[Start of section]

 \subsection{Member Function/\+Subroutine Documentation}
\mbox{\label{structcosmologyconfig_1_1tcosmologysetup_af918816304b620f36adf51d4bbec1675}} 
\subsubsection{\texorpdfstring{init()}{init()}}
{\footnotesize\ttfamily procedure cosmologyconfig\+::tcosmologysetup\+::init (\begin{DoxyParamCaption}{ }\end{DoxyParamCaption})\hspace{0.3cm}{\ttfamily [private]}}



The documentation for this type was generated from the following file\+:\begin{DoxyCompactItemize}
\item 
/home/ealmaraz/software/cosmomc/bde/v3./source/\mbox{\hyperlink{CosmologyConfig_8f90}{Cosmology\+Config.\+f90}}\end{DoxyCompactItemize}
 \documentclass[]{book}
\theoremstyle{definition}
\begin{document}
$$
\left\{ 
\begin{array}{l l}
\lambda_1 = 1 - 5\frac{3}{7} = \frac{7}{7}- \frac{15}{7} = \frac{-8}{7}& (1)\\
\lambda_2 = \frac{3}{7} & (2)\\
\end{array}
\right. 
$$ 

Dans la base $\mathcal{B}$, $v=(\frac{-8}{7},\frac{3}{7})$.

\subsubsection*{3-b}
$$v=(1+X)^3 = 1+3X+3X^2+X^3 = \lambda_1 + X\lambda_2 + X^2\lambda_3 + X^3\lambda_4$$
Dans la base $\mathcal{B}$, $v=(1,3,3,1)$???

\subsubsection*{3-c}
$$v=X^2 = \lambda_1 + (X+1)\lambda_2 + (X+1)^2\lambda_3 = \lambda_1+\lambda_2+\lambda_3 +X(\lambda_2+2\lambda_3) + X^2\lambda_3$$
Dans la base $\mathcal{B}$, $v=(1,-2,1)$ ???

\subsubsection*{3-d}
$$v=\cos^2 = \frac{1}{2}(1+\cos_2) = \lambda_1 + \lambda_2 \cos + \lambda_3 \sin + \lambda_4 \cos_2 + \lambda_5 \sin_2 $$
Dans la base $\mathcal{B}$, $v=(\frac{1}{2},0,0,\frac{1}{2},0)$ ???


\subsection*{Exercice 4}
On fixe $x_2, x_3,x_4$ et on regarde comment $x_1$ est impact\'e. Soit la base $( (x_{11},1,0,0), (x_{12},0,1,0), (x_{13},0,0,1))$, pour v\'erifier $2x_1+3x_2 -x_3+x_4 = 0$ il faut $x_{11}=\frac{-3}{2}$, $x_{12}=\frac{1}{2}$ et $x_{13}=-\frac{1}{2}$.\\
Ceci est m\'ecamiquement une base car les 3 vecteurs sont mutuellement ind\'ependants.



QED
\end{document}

[End of section]

Search the entries for the word "DoxyCompactItemize", then list each line that holds it.

Result of the exercise
The documentation for this type was generated from the following file\+:\begin{DoxyCompactItemize}
/home/ealmaraz/software/cosmomc/bde/v3./source/\mbox{\hyperlink{CosmologyConfig_8f90}{Cosmology\+Config.\+f90}}\end{DoxyCompactItemize}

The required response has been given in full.